Strange problem of 2960X switch stacks not passing traffic

nnraymond · ‎09-30-2020

Our school district has four grammar schools with very similar setups that have been working well for years, but for the last month one of the schools has been experiencing issues. The setup at each location is a WS-C3850-48P as the core switch in the server room, and we have between one and three data closets with WS-C2960X-48FPD-L switch stacks in them. Those closets are connected by single 10Gig fiber trunks to the core switch at each site. There is just one VLAN per building (a 255.255.240 subnet). Each school has about 70 Meraki access points. There are a small number of legacy HP ProCurve 2650 switches in some closets connected to the C2960X stacks.

For the last month at one of the schools, on weekdays, one of the two closets with the WS-C2960X-48FPD-L switch stacks will stop passing traffic, either in the morning around 9am or around midday. Never on weekends, never at night, and not necessarily every day. When a switch closet stops passing traffic I cannot reach any host in that closet (including the switch management interface on the stack) from anywhere else on the network, and those hosts can't reach the rest of the network. If I connect to the 2960X console on the affected closet, everything looks good. The only error message I found was some MAC flapping being reported on the 3850 core switch around the time when a closet went down, and when I saw that I upgraded the firmware on the core and closets, and since the firmware upgrades I haven't seen any MAC flapping. During these incidents the fiber interface to the affected closet looks fine, I have checked the dB and signal is good. I have shut down the fiber trunk and turned it back on, no difference. I have physically unplugged it and plugged it back in, no difference. The only thing I've found that works is rebooting the stack. If the stack is rebooted, it is typically good for at least a day. There were no changes made to the configuration of this network in the last few months and there were no issues with it in previous school years or during the summer.

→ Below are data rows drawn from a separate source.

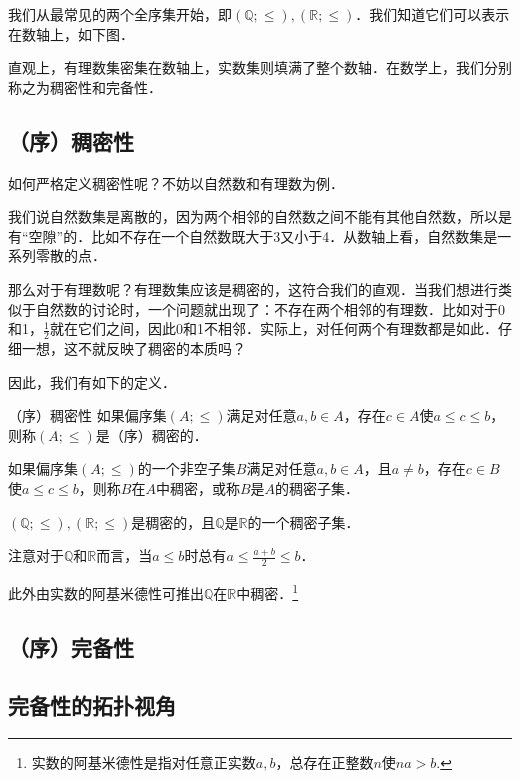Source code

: 
\begin{issues}
\issueDraft
\issueTODO
\end{issues}

我们从最常见的两个全序集开始，即$(\mathbb{Q};\leq),(\mathbb{R};\leq)$．我们知道它们可以表示在数轴上，如下图．


直观上，有理数集密集在数轴上，实数集则填满了整个数轴．在数学上，我们分别称之为稠密性和完备性．

\subsection{（序）稠密性}

如何严格定义稠密性呢？不妨以自然数和有理数为例．

我们说自然数集是离散的，因为两个相邻的自然数之间不能有其他自然数，所以是有“空隙”的．比如不存在一个自然数既大于3又小于4．从数轴上看，自然数集是一系列零散的点．

那么对于有理数呢？有理数集应该是稠密的，这符合我们的直观．当我们想进行类似于自然数的讨论时，一个问题就出现了：不存在两个相邻的有理数．比如对于0和1，$\frac{1}{2}$就在它们之间，因此0和1不相邻．实际上，对任何两个有理数都是如此．仔细一想，这不就反映了稠密的本质吗？

因此，我们有如下的定义．

\begin{definition}{（序）稠密性}
如果偏序集$(A;\leq)$满足对任意$a,b\in A$，存在$c\in A$使$a\leq c\leq b$，则称$(A;\leq)$是（序）稠密的．

如果偏序集$(A;\leq)$的一个非空子集$B$满足对任意$a,b\in A$，且$a\neq b$，存在$c\in B$使$a\leq c\leq b$，则称$B$在$A$中稠密，或称$B$是$A$的稠密子集．
\end{definition}

\begin{example}{}
$(\mathbb{Q};\leq),(\mathbb{R};\leq)$是稠密的，且$\mathbb{Q}$是$\mathbb{R}$的一个稠密子集．
\end{example}

注意对于$\mathbb{Q}$和$\mathbb{R}$而言，当$a\leq b$时总有$a\leq\frac{a+b}{2}\leq b$．

此外由实数的阿基米德性可推出$\mathbb{Q}$在$\mathbb{R}$中稠密．\footnote{实数的阿基米德性是指对任意正实数$a,b$，总存在正整数$n$使$na>b$.}

\subsection{（序）完备性}

\subsection{完备性的拓扑视角}

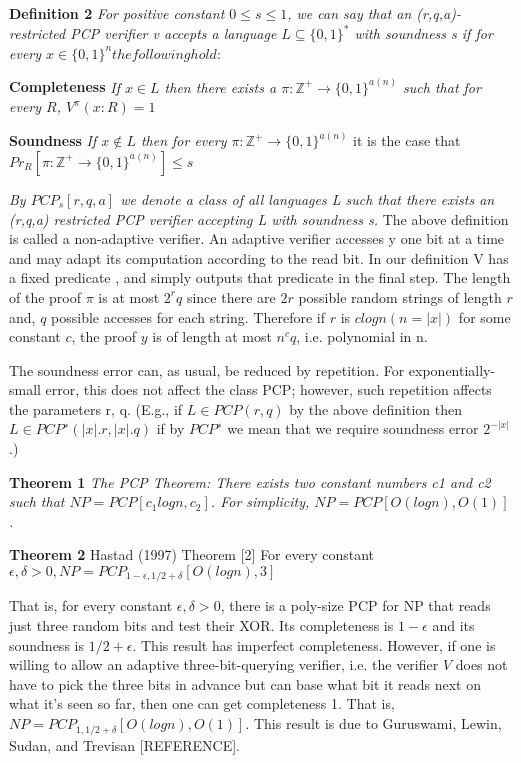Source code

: \textbf{Definition 2} \textit{For positive constant $0 \leq s \leq 1$, we can say that an (r,q,a)-restricted PCP verifier v accepts a language $L \subseteq \{0,1\}^*$ with soundness s if for every $x \in \{0,1\}^n the following hold:$}

\textbf{Completeness} \textit{If $x \in L$ then there exists a $\pi : \mathbb{Z}^+ \rightarrow \{0,1\}^{a(n)}$ such that for every $R$, $V^{\pi}(x:R) = 1$}

\textbf{Soundness} \textit{If $x \notin L$ then for every $\pi : \mathbb{Z}^+ \rightarrow \{0,1\}^{a(n)}$} it is the case that $Pr_R[\pi : \mathbb{Z}^+ \rightarrow \{0,1\}^{a(n)}] \leq s$

\textit{By $PCP_s[r,q,a]$ we denote a class of all languages L such that there exists an (r,q,a) restricted PCP verifier accepting L with soundness s.} The above definition is called a non-adaptive verifier. An adaptive verifier accesses y one bit at a time and may adapt its computation according to the read bit. In our definition V has a fixed predicate , and simply outputs that predicate in the final step. The length of the proof $\pi$ is at most $2^rq$ since there are $2r$ possible random strings of length $r$ and, $q$ possible accesses for each string. Therefore if $r$ is $c log n(n = |x|)$ for some constant $c$, the proof $y$ is of length at most $n^cq$, i.e. polynomial in n.

The soundness error can, as usual, be reduced by repetition. For exponentially-small error, this does not affect the class PCP; however, such repetition affects the parameters r, q. (E.g., if $L \in PCP(r, q)$ by the above definition then $L \in PCP^∗(|x|.r, |x|.q)$ if by $PCP^∗$ we mean that we require soundness error $2^{−|x|}$.)

\textbf{Theorem 1} \textit{The PCP Theorem: There exists two constant numbers c1 and c2 such that $NP = PCP[c_1 log n, c_2]$. For simplicity, $NP = PCP[O(log n), O(1)]$.}

\textbf{Theorem 2} Hastad (1997) Theorem [2] For every constant $\epsilon, \delta > 0, NP = PCP_{1 - \epsilon,1/2+\delta} [O(log n), 3]$ 

That is, for every constant $\epsilon, \delta > 0$, there is a poly-size PCP for NP that reads just three random bits and test their XOR. Its completeness is $1 - \epsilon$ and its soundness is $1/2 + \epsilon$. This result has imperfect completeness. However, if one is willing to allow an adaptive three-bit-querying verifier, i.e. the verifier $V$ does not have to pick the three bits in advance but can base what bit it reads next on what it’s seen so far, then one can get completeness 1. That is, $NP = PCP_{1,1/2+\delta}[O(log n), O(1)]$. This result is due to Guruswami, Lewin,
Sudan, and Trevisan [REFERENCE].

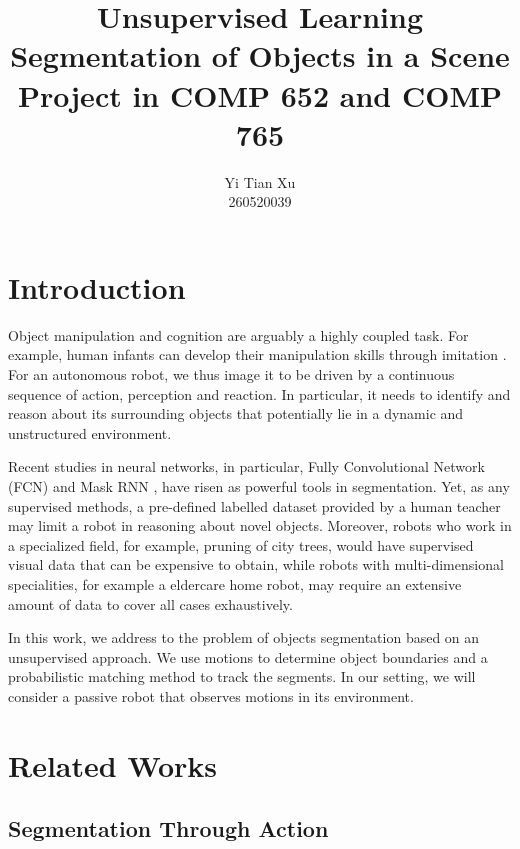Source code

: \documentclass{article}
\begin{document}
\title{Unsupervised Learning Segmentation of Objects in a Scene\\
\large  Project in COMP 652 and COMP 765}
\author{Yi Tian Xu\\260520039}

\maketitle

\abstract{}


\section{Introduction}
Object manipulation and cognition are arguably a highly coupled task. For example, human infants can develop their manipulation skills through imitation \cite{cogn1}. For an autonomous robot, we thus image it to be driven by a continuous sequence of action, perception and reaction. In particular, it needs to identify and reason about its surrounding objects that potentially lie in a dynamic and unstructured environment. 

Recent studies in neural networks, in particular, Fully Convolutional Network (FCN) \cite{fcn} and Mask RNN \cite{rnn}, have risen as powerful tools in segmentation. Yet, as any supervised methods, a pre-defined labelled dataset provided by a human teacher may limit a robot in reasoning about novel objects. Moreover, robots who work in a specialized field, for example, pruning of city trees, would have supervised visual data that can be expensive to obtain, while robots with multi-dimensional specialities, for example a eldercare home robot, may require an extensive amount of data to cover all cases exhaustively.

In this work, we address to the problem of objects segmentation based on an unsupervised approach. We use motions to determine object boundaries and a probabilistic matching method to track the segments. In our setting, we will consider a passive robot that observes motions in its environment.

\section{Related Works}

\subsection{Segmentation Through Action}
\end{document}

I upgraded the 3850 core to firmware 03.06.09E and the 2960X switch stacks to 15.2(2)E7 but it hasn't fixed this issue. Any thoughts what the problem might be or suggestions on how to isolate the issue would be greatly appreciated.

balaji.bandi · ‎09-30-2020

what i suggest hereafter reading big explanation.

please make a small diagram and post-show version. show run config post here so we can look and suggest.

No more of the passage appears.